Tommy.Thomas. The brother who’d died several years earlier. Sylvie tried to piece together the few things that Andrew had said about him. He’d been older and involved with the family business. He’d died in a car accident on the way to a Red Sox game. Never married and no children. It wasn’t much, she realized.

“Did the Whitakers mind you were climbing their tree?”

He chuckled. “You’d think, because of liability and all that, but they didn’t. In the summer, Mrs. Whitaker--her given name was Fern--would bring out a silver tray of cookies and lemonade for us. Climbing, she’d say, was hard work.”

Impulsively Sylvie reached over and took his hand, lacing her fingers through his. She hoped the touch comforted him as much as it comforted her. “She sounds like a wonderful woman.”

“She was.” Affection filled his voice. “Tommy used to call her Granny Whitaker. I never had the guts.”

“I think I’d have liked Thomas.”

The hand she held tightened.

“You probably would have, everyone did.”

“What was he like?” She kept her tone easy, conversational as the darkness enveloped them in a warm cocoon.

“I’d say like my father, but knowing how you feel about him, that might give you the wrong impression.” Andrew chuckled. “But it’s true. Thomas was my father.”

“I can’t see your father climbing trees.”

“People grow up.” Andrew’s tone gave nothing away. “Sometimes, often, they lose that adventurous spirit.”

“Is that what happened to your brother?”

“Maybe. Probably,” Andrew added after a moment. “He loved the company, had been groomed to be my father’s successor. It was a perfect fit. Like my dad, he was a work-a-holic.”

“At least he took time out for baseball.”

Sylvie was unprepared for the oath that Andrew expelled and for the strained silence that followed.

Andrew turned off the highway toward Spring Gulch. It might have been wise to simply let the topic drop. Sylvie had never thought of herself as particularly wise.

“Does his death have something to do with baseball?” she asked. “I mean I know he was on his way to a game when he died but—”

“He was on his way to the game because I hounded him into going.” Andrew’s voice, low and guttural and filled with pain, tore at Sylvie’s heartstrings. “I was concerned about all the hours he’d been working. I pushed and prodded until he agreed to meet me at Fenway. If I hadn’t, he’d have been safe at the office, working.”

“You don’t know that. What happened to him was an accident. He could have been in an accident on the way home, or another day when he was going to the office.” The hand he’d released, now gripped his arm. “Inviting him to go to a game with you, hounding him to go to the game with you, doesn’t make you responsible.”

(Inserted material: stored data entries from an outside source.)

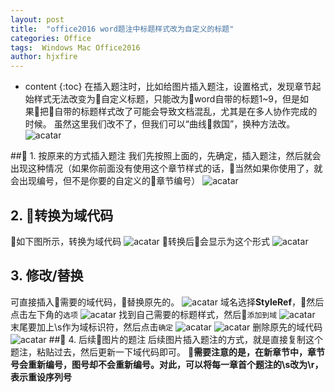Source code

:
 ```yaml
---
layout: post
title:  "office2016 word题注中标题样式改为自定义的标题"
categories: Office
tags:  Windows Mac Office2016
author: hjxfire
---
```


* content
{:toc}
在插入题注时，比如给图片插入题注，设置格式，发现章节起始样式无法改变为自定义标题，只能改为word自带的标题1~9，但是如果把自带的标题样式改了可能会导致文档混乱，尤其是在多人协作完成的时候。
虽然这里我们改不了，但我们可以“曲线救国”，换种方法改。
![acatar](/pic/2018080201/1.png)





## 1. 按原来的方式插入题注
我们先按照上面的，先确定，插入题注，然后就会出现这种情况（如果你前面没有使用这个章节样式的话，当然如果你使用了，就会出现编号，但不是你要的自定义的章节编号）
![acatar](/pic/2018080201/2.png)
## 2. 转换为域代码
如下图所示，转换为域代码
![acatar](/pic/2018080201/3.png)
转换后会显示为这个形式
![acatar](/pic/2018080201/4.png)
## 3. 修改/替换
可直接插入需要的域代码，替换原先的。
![acatar](/pic/2018080201/5.png)
域名选择**StyleRef**，然后点击左下角的`选项`
![acatar](/pic/2018080201/6.png)
找到自己需要的标题样式，然后`添加到域`
![acatar](/pic/2018080201/7.jpg)
末尾要加上\s作为域标识符，然后点击`确定`
![acatar](/pic/2018080201/8.jpg)
![acatar](/pic/2018080201/9.png)
删除原先的域代码
![acatar](/pic/2018080201/10.png)
## 4. 后续图片的题注
后续图片插入题注的方式，就是直接复制这个题注，粘贴过去，然后更新一下域代码即可。
**需要注意的是，在新章节中，章节号会重新编号，图号却不会重新编号。对此，可以将每一章首个题注的\s改为\r，表示重设序列号**

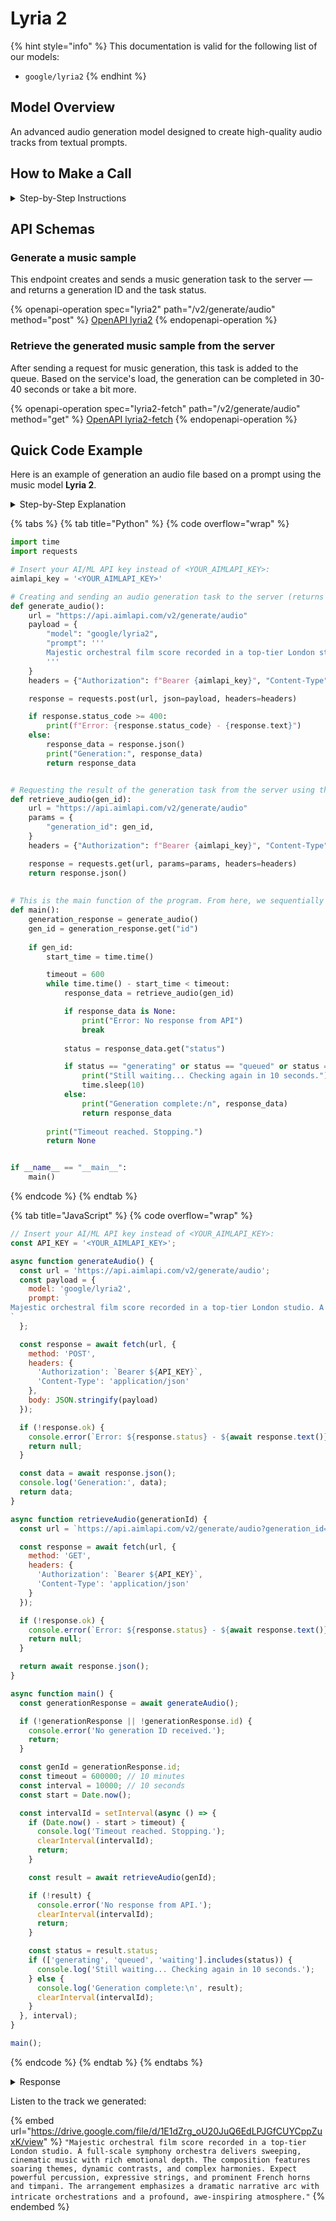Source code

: # Lyria 2

{% hint style="info" %}
This documentation is valid for the following list of our models:

* `google/lyria2`
{% endhint %}

## Model Overview

An advanced audio generation model designed to create high-quality audio tracks from textual prompts.

## How to Make a Call

<details>

<summary>Step-by-Step Instructions</summary>

### :digit\_one:  Setup You Can’t Skip

:black\_small\_square:  [**Create an Account**](https://aimlapi.com/app/sign-up): Visit the AI/ML API website and create an account (if you don’t have one yet).\
:black\_small\_square:  [**Generate an API Key**](https://aimlapi.com/app/keys): After logging in, navigate to your account dashboard and generate your API key. Ensure that key is enabled on UI.

### :digit\_two:  Copy the code example

At the bottom of this page, you'll find [a code example](lyria-2.md#full-example-generating-and-retrieving-the-video-from-the-server) that shows how to structure the request. Choose the code snippet in your preferred programming language and copy it into your development environment.

{% hint style="success" %}
Generating a music piece using this model involves sequentially calling two endpoints:&#x20;

* The first one is for creating and sending a music generation task to the server (returns a generation ID).
* The second one is for requesting the generated piece from the server using the generation ID received from the first endpoint.&#x20;

The code example combines both endpoint calls.
{% endhint %}

### :digit\_three:  Modify the code example

:black\_small\_square:  Replace `<YOUR_AIMLAPI_KEY>` with your actual AI/ML API key from your account.\
:black\_small\_square:  Provide your instructions via the `prompt` parameter. The model will use them to generate a musical composition.&#x20;

### :digit\_four:  <sup><sub><mark style="background-color:yellow;">(Optional)<mark style="background-color:yellow;"><sub></sup> Adjust other optional parameters if needed

Only  `prompt` is a required parameter for this model (and we’ve already filled it in for you in the example), but you can include optional parameters if needed to adjust the model’s behavior. Below, you can find the corresponding [API schema](lyria-2.md#api-schemas) ("Generate a music sample"), which lists all available parameters along with notes on how to use them.

### :digit\_five:  Run your modified code

Run your modified code in your development environment. Response time depends on various factors, but for simple prompts it rarely exceeds 40 seconds.

{% hint style="success" %}
If you need a more detailed walkthrough for setting up your development environment and making a request step by step — feel free to use our [Quickstart guide](../../../quickstart/setting-up.md).
{% endhint %}

</details>

## API Schemas

### Generate a music sample

This endpoint creates and sends a music generation task to the server — and returns a generation ID and the task status.

{% openapi-operation spec="lyria2" path="/v2/generate/audio" method="post" %}
[OpenAPI lyria2](https://raw.githubusercontent.com/aimlapi/api-docs/refs/heads/main/docs/api-references/music-models/Google/Lyria-2.json)
{% endopenapi-operation %}

### Retrieve the generated music sample from the server <a href="#retrieve-the-generated-video-from-the-server" id="retrieve-the-generated-video-from-the-server"></a>

After sending a request for music generation, this task is added to the queue. Based on the service's load, the generation can be completed in 30-40 seconds or take a bit more.

{% openapi-operation spec="lyria2-fetch" path="/v2/generate/audio" method="get" %}
[OpenAPI lyria2-fetch](https://raw.githubusercontent.com/aimlapi/api-docs/refs/heads/main/docs/api-references/music-models/Google/Lyria-2-pair.json)
{% endopenapi-operation %}

## Quick Code Example

Here is an example of generation an audio file based on a prompt using the music model **Lyria 2**.

<details>

<summary>Step-by-Step Explanation</summary>

As an example, we will generate a song using the new Google's model **Lyria 2**. As you can verify in its API Schemas above, this model accepts a prompt as input—extracting information about its vocals and instruments for use in the generation process.

We generated our prompt in [Chat GPT](../../text-models-llm/OpenAI/gpt-4o.md):

`Majestic orchestral film score recorded in a top-tier London studio. A 100-piece orchestra delivers sweeping, cinematic music with rich emotional depth. The composition features soaring themes, dynamic contrasts, and complex harmonies. Expect powerful percussion, expressive strings, and prominent French horns and timpani. The arrangement emphasizes a dramatic narrative arc with intricate orchestrations and a profound, awe-inspiring atmosphere.`

A notable feature of our audio and video models is that uploading the prompt or sample, generating the content, and retrieving the final file from the server are handled through separate API calls. _(AIML API tokens are only consumed during the first step—i.e., the actual content generation.)_

We’ve written a complete code example that sequentially calls both endpoints — you can view and copy it below. <mark style="background-color:green;">Don’t forget to replace</mark> <mark style="background-color:green;"></mark><mark style="background-color:green;">`<YOUR_AIMLAPI_KEY>`</mark> <mark style="background-color:green;"></mark><mark style="background-color:green;">with your actual AIML API Key from your</mark> [<mark style="background-color:green;">account</mark>](https://aimlapi.com/app/keys)<mark style="background-color:green;">!</mark>

The structure of the code is simple: there are two separate functions for calling each endpoint, and a main function that orchestrates everything.&#x20;

Execution starts automatically from `main()`. It first runs the function that creates and sends a music generation task to the server — this is where you pass your **prompt** describing the desired musical fragment. This function returns a **generation ID** and the initial **task status**:

{% code overflow="wrap" %}
```javascript
Generation: {'id': 'ac94b938-a53a-483a-bef3-2bea9dd12bb8:lyria2', 'status': 'queued'}
```
{% endcode %}

This indicates that the file upload and our generation has been queued on the server (which took 4.5 seconds in our case).

Next, `main()` launches the second function — the one that checks the task status and, once ready, retrieves the download URL from the server. This second function is called in a loop every 10 seconds.

During execution, you’ll see messages in the output:

* If the file is not yet ready:

```json5
Still waiting... Checking again in 10 seconds.
```

* Once the file is ready, a completion message appears with the download info. In our case, after three reruns of the second code block (waiting a total of about 30-40 seconds), we saw the following output:

{% code overflow="wrap" %}
```javascript
Generation complete:/n {'id': 'ac94b938-a53a-483a-bef3-2bea9dd12bb8:lyria2', 'status': 'completed', 'audio_file': {'url': 'https://cdn.aimlapi.com/eagle/files/lion/5N4F_QWb5K8rDSHfpUN0S_output.wav', 'content_type': 'audio/wav', 'file_name': 'output.wav', 'file_size': 6291544}}
```
{% endcode %}

As you can see, the `'status'` is now `'completed'`, and further in the output line, we have a URL where the generated audio file can be downloaded.

***

Listen to the track we generated below the code and response blocks.

</details>

{% tabs %}
{% tab title="Python" %}
{% code overflow="wrap" %}
```python
import time
import requests

# Insert your AI/ML API key instead of <YOUR_AIMLAPI_KEY>:
aimlapi_key = '<YOUR_AIMLAPI_KEY>'

# Creating and sending an audio generation task to the server (returns a generation ID)
def generate_audio():
    url = "https://api.aimlapi.com/v2/generate/audio"
    payload = {
        "model": "google/lyria2",
        "prompt": '''
        Majestic orchestral film score recorded in a top-tier London studio. A full-scale symphony orchestra delivers sweeping, cinematic music with rich emotional depth. The composition features soaring themes, dynamic contrasts, and complex harmonies. Expect powerful percussion, expressive strings, and prominent French horns and timpani. The arrangement emphasizes a dramatic narrative arc with intricate orchestrations and a profound, awe-inspiring atmosphere.
        '''
    }
    headers = {"Authorization": f"Bearer {aimlapi_key}", "Content-Type": "application/json"}

    response = requests.post(url, json=payload, headers=headers)

    if response.status_code >= 400:
        print(f"Error: {response.status_code} - {response.text}")
    else:
        response_data = response.json()
        print("Generation:", response_data)
        return response_data


# Requesting the result of the generation task from the server using the generation_id:
def retrieve_audio(gen_id):
    url = "https://api.aimlapi.com/v2/generate/audio"
    params = {
        "generation_id": gen_id,
    }
    headers = {"Authorization": f"Bearer {aimlapi_key}", "Content-Type": "application/json"}

    response = requests.get(url, params=params, headers=headers)
    return response.json()
    
    
# This is the main function of the program. From here, we sequentially call the audio generation and then repeatedly request the result from the server every 10 seconds:
def main():
    generation_response = generate_audio()
    gen_id = generation_response.get("id")
        
    if gen_id:
        start_time = time.time()

        timeout = 600
        while time.time() - start_time < timeout:
            response_data = retrieve_audio(gen_id)

            if response_data is None:
                print("Error: No response from API")
                break
        
            status = response_data.get("status")

            if status == "generating" or status == "queued" or status == "waiting":
                print("Still waiting... Checking again in 10 seconds.")
                time.sleep(10)
            else:
                print("Generation complete:/n", response_data)
                return response_data
   
        print("Timeout reached. Stopping.")
        return None    


if __name__ == "__main__":
    main()

```
{% endcode %}
{% endtab %}

{% tab title="JavaScript" %}
{% code overflow="wrap" %}
```javascript
// Insert your AI/ML API key instead of <YOUR_AIMLAPI_KEY>:
const API_KEY = '<YOUR_AIMLAPI_KEY>';

async function generateAudio() {
  const url = 'https://api.aimlapi.com/v2/generate/audio';
  const payload = {
    model: 'google/lyria2',
    prompt: `
Majestic orchestral film score recorded in a top-tier London studio. A full-scale symphony orchestra delivers sweeping, cinematic music with rich emotional depth. The composition features soaring themes, dynamic contrasts, and complex harmonies. Expect powerful percussion, expressive strings, and prominent French horns and timpani. The arrangement emphasizes a dramatic narrative arc with intricate orchestrations and a profound, awe-inspiring atmosphere.
`
  };

  const response = await fetch(url, {
    method: 'POST',
    headers: {
      'Authorization': `Bearer ${API_KEY}`,
      'Content-Type': 'application/json'
    },
    body: JSON.stringify(payload)
  });

  if (!response.ok) {
    console.error(`Error: ${response.status} - ${await response.text()}`);
    return null;
  }

  const data = await response.json();
  console.log('Generation:', data);
  return data;
}

async function retrieveAudio(generationId) {
  const url = `https://api.aimlapi.com/v2/generate/audio?generation_id=${generationId}`;

  const response = await fetch(url, {
    method: 'GET',
    headers: {
      'Authorization': `Bearer ${API_KEY}`,
      'Content-Type': 'application/json'
    }
  });

  if (!response.ok) {
    console.error(`Error: ${response.status} - ${await response.text()}`);
    return null;
  }

  return await response.json();
}

async function main() {
  const generationResponse = await generateAudio();

  if (!generationResponse || !generationResponse.id) {
    console.error('No generation ID received.');
    return;
  }

  const genId = generationResponse.id;
  const timeout = 600000; // 10 minutes
  const interval = 10000; // 10 seconds
  const start = Date.now();

  const intervalId = setInterval(async () => {
    if (Date.now() - start > timeout) {
      console.log('Timeout reached. Stopping.');
      clearInterval(intervalId);
      return;
    }

    const result = await retrieveAudio(genId);

    if (!result) {
      console.error('No response from API.');
      clearInterval(intervalId);
      return;
    }

    const status = result.status;
    if (['generating', 'queued', 'waiting'].includes(status)) {
      console.log('Still waiting... Checking again in 10 seconds.');
    } else {
      console.log('Generation complete:\n', result);
      clearInterval(intervalId);
    }
  }, interval);
}

main();
```
{% endcode %}
{% endtab %}
{% endtabs %}

<details>

<summary>Response</summary>

{% code overflow="wrap" %}
```json5
Generation: {'id': 'ac94b938-a53a-483a-bef3-2bea9dd12bb8:lyria2', 'status': 'queued'}
Still waiting... Checking again in 10 seconds.
Still waiting... Checking again in 10 seconds.
Still waiting... Checking again in 10 seconds.
Generation complete:/n {'id': 'ac94b938-a53a-483a-bef3-2bea9dd12bb8:lyria2', 'status': 'completed', 'audio_file': {'url': 'https://cdn.aimlapi.com/eagle/files/lion/5N4F_QWb5K8rDSHfpUN0S_output.wav', 'content_type': 'audio/wav', 'file_name': 'output.wav', 'file_size': 6291544}}
```
{% endcode %}

</details>

Listen to the track we generated:

{% embed url="https://drive.google.com/file/d/1E1dZrg_oU20JuQ6EdLPJGfCUYCppZuxK/view" %}
`"Majestic orchestral film score recorded in a top-tier London studio. A full-scale symphony orchestra delivers sweeping, cinematic music with rich emotional depth. The composition features soaring themes, dynamic contrasts, and complex harmonies. Expect powerful percussion, expressive strings, and prominent French horns and timpani. The arrangement emphasizes a dramatic narrative arc with intricate orchestrations and a profound, awe-inspiring atmosphere."`
{% endembed %}
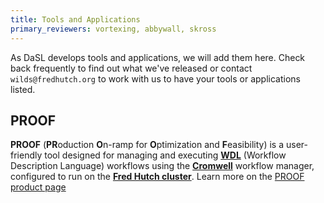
 ```yaml
---
title: Tools and Applications
primary_reviewers: vortexing, abbywall, skross
---
```


As DaSL develops tools and applications, we will add them here.  Check back frequently to find out what we've released or contact `wilds@fredhutch.org` to work with us to have your tools or applications listed.  

## PROOF
**PROOF** (**PR**oduction **O**n-ramp for **O**ptimization and **F**easibility) is a user-friendly tool designed for managing and executing [**WDL**](https://docs.openwdl.org/en/1.0.0/) (Workflow Description Language) workflows using the [**Cromwell**](https://cromwell.readthedocs.io/en/stable/) workflow manager, configured to run on the [**Fred Hutch cluster**](https://sciwiki.fredhutch.org/scicomputing/compute_jobs/).  Learn more on the [PROOF product page](/datascience/proof/)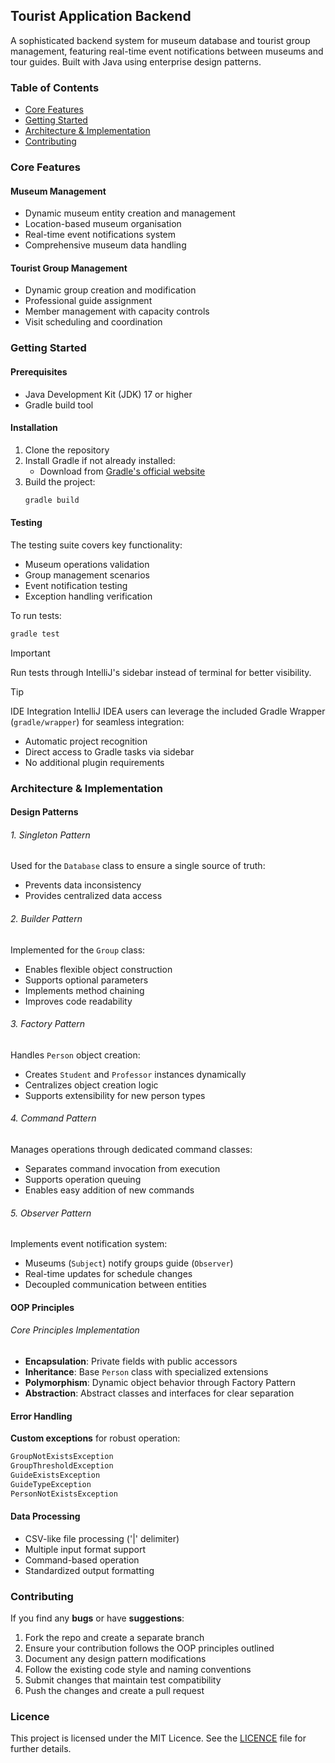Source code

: ## Tourist Application Backend

A sophisticated backend system for museum database and tourist group management, featuring real-time event notifications between museums and tour guides. Built with Java using enterprise design patterns.

### Table of Contents 

- [Core Features](#-core-features)
- [Getting Started](#-getting-started)
- [Architecture & Implementation](#%EF%B8%8F-architecture--implementation)
- [Contributing](#-contributing)

### Core Features

#### Museum Management

- Dynamic museum entity creation and management
- Location-based museum organisation
- Real-time event notifications system
- Comprehensive museum data handling

#### Tourist Group Management

- Dynamic group creation and modification
- Professional guide assignment
- Member management with capacity controls
- Visit scheduling and coordination

### Getting Started

#### Prerequisites

- Java Development Kit (JDK) 17 or higher
- Gradle build tool

#### Installation

1. Clone the repository
2. Install Gradle if not already installed:
   - Download from [Gradle's official website](https://gradle.org/install/)
3. Build the project:
   ```bash
   gradle build
   ```

#### Testing

The testing suite covers key functionality:

- Museum operations validation
- Group management scenarios
- Event notification testing  
- Exception handling verification

To run tests:

```bash
gradle test
```
> [!IMPORTANT]
> Run tests through IntelliJ's sidebar instead of terminal for better visibility.

> [!TIP]
> IDE Integration
> IntelliJ IDEA users can leverage the included Gradle Wrapper (`gradle/wrapper`) for seamless integration:
- Automatic project recognition
- Direct access to Gradle tasks via sidebar
- No additional plugin requirements

### Architecture & Implementation

#### Design Patterns

###### 1. Singleton Pattern
Used for the `Database` class to ensure a single source of truth:
- Prevents data inconsistency
- Provides centralized data access

###### 2. Builder Pattern
Implemented for the `Group` class:
- Enables flexible object construction
- Supports optional parameters
- Implements method chaining
- Improves code readability

###### 3. Factory Pattern
Handles `Person` object creation:
- Creates `Student` and `Professor` instances dynamically
- Centralizes object creation logic
- Supports extensibility for new person types

###### 4. Command Pattern
Manages operations through dedicated command classes:
- Separates command invocation from execution
- Supports operation queuing
- Enables easy addition of new commands

###### 5. Observer Pattern
Implements event notification system:
- Museums (`Subject`) notify groups guide (`Observer`)
- Real-time updates for schedule changes
- Decoupled communication between entities

#### OOP Principles

###### Core Principles Implementation
- **Encapsulation**: Private fields with public accessors
- **Inheritance**: Base `Person` class with specialized extensions
- **Polymorphism**: Dynamic object behavior through Factory Pattern
- **Abstraction**: Abstract classes and interfaces for clear separation

#### Error Handling

**Custom exceptions** for robust operation:
```java
GroupNotExistsException
GroupThresholdException
GuideExistsException
GuideTypeException
PersonNotExistsException
```

#### Data Processing

- CSV-like file processing ('|' delimiter)
- Multiple input format support
- Command-based operation
- Standardized output formatting

### Contributing

If you find any **bugs** or have **suggestions**:

1. Fork the repo and create a separate branch
2. Ensure your contribution follows the OOP principles outlined
3. Document any design pattern modifications
4. Follow the existing code style and naming conventions
5. Submit changes that maintain test compatibility
6. Push the changes and create a pull request

### Licence

This project is licensed under the MIT Licence. See the [LICENCE](./LICENSE) file for further details.
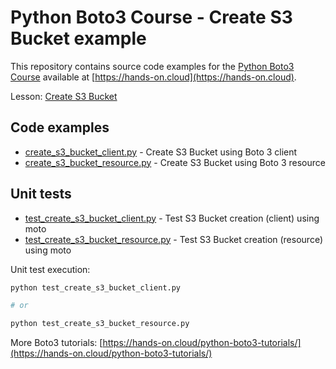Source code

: # Python Boto3 Course - Create S3 Bucket example

This repository contains source code examples for the [Python Boto3 Course](https://hands-on.cloud/courses/python-boto3-course/) available at [https://hands-on.cloud](https://hands-on.cloud).

Lesson: [Create S3 Bucket](https://hands-on.cloud/course/boto3-s3-create-bucket/)

## Code examples

* [create_s3_bucket_client.py](./create_s3_bucket_client.py) - Create S3 Bucket using Boto 3 client
* [create_s3_bucket_resource.py](./create_s3_bucket_resource.py) - Create S3 Bucket using Boto 3 resource

## Unit tests

* [test_create_s3_bucket_client.py](./test_create_bucket_client.py) - Test S3 Bucket creation (client) using moto
* [test_create_s3_bucket_resource.py](./test_create_bucket_resource.py) - Test S3 Bucket creation (resource) using moto

Unit test execution:

```sh
python test_create_s3_bucket_client.py

# or

python test_create_s3_bucket_resource.py
```

More Boto3 tutorials: [https://hands-on.cloud/python-boto3-tutorials/](https://hands-on.cloud/python-boto3-tutorials/)
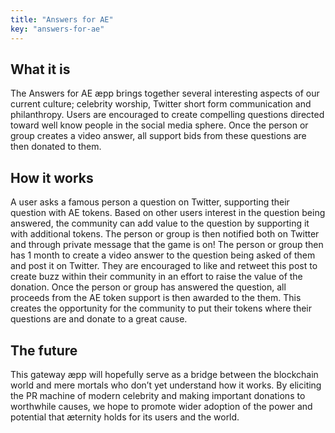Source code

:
 ```yaml
---
title: "Answers for AE"
key: "answers-for-ae"
---
```


## What it is
The Answers for AE æpp brings together several interesting aspects of our current culture; celebrity worship, Twitter short form communication and philanthropy. Users are encouraged to create compelling questions directed toward well know people in the social media sphere. Once the person or group creates a video answer, all support bids from these questions are then donated to them.

## How it works
A user asks a famous person a question on Twitter, supporting their question with AE tokens. Based on other users interest in the question being answered, the community can add value to the question by supporting it with additional tokens. The person or group is then notified both on Twitter and through private message that the game is on! The person or group then has 1 month to create a video answer to the question being asked of them and post it on Twitter. They are encouraged to like and retweet this post to create buzz within their community in an effort to raise the value of the donation.
Once the person or group has answered the question, all proceeds from the AE token support is then awarded to the them. This creates the opportunity for the community to put their tokens where their questions are and donate to a great cause.

## The future
This gateway æpp will hopefully serve as a bridge between the blockchain world and mere mortals who don’t yet understand how it works. By eliciting the PR machine of modern celebrity and making important donations to worthwhile causes, we hope to promote wider adoption of the power and potential that æternity holds for its users and the world.

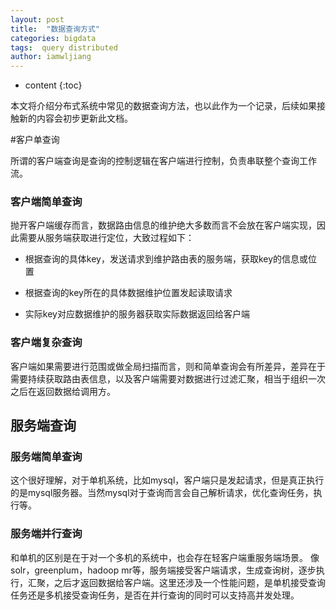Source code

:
 ```yaml
---
layout: post
title:  "数据查询方式"
categories: bigdata
tags:  query distributed 
author: iamwljiang
---
```


* content
{:toc}

本文将介绍分布式系统中常见的数据查询方法，也以此作为一个记录，后续如果接触新的内容会初步更新此文档。


#客户单查询

所谓的客户端查询是查询的控制逻辑在客户端进行控制，负责串联整个查询工作流。

### 客户端简单查询

抛开客户端缓存而言，数据路由信息的维护绝大多数而言不会放在客户端实现，因此需要从服务端获取进行定位，大致过程如下：

* 根据查询的具体key，发送请求到维护路由表的服务端，获取key的信息或位置

* 根据查询的key所在的具体数据维护位置发起读取请求

* 实际key对应数据维护的服务器获取实际数据返回给客户端


### 客户端复杂查询

客户端如果需要进行范围或做全局扫描而言，则和简单查询会有所差异，差异在于需要持续获取路由表信息，以及客户端需要对数据进行过滤汇聚，相当于组织一次之后在返回数据给调用方。

## 服务端查询

### 服务端简单查询

这个很好理解，对于单机系统，比如mysql，客户端只是发起请求，但是真正执行的是mysql服务器。当然mysql对于查询而言会自己解析请求，优化查询任务，执行等。


### 服务端并行查询
和单机的区别是在于对一个多机的系统中，也会存在轻客户端重服务端场景。
像solr，greenplum，hadoop mr等，服务端接受客户端请求，生成查询树，逐步执行，汇聚，之后才返回数据给客户端。这里还涉及一个性能问题，是单机接受查询任务还是多机接受查询任务，是否在并行查询的同时可以支持高并发处理。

“Maybe not,” he said after a long moment, “but I wish things had been different.”

They’d reached the house that Sylvie had started to regard as ‘home’ and pulled into the garage. A thought occurred to her as they stepped inside the house.

“Is taking the COO position some kind of penance?”

He didn’t answer, just tossed his keys on the side table by the door and continued on into his bedroom. Several minutes later she heard the shower spray.

Sylvie stared down the hallway, unsure what to do. She didn’t have any experience with families. She wasn’t particularly good at interpersonal relationships. Her MO in the past had been to pull back or to run when things got sticky.

But she sensed even if he didn’t realize it, Andrew needed her tonight.

Returning to her own room, she got ready for bed. By the time she finished, the room next door was silent and dark.

Maybe he was asleep, she thought for a second, but knew in her heart that was only wishful thinking.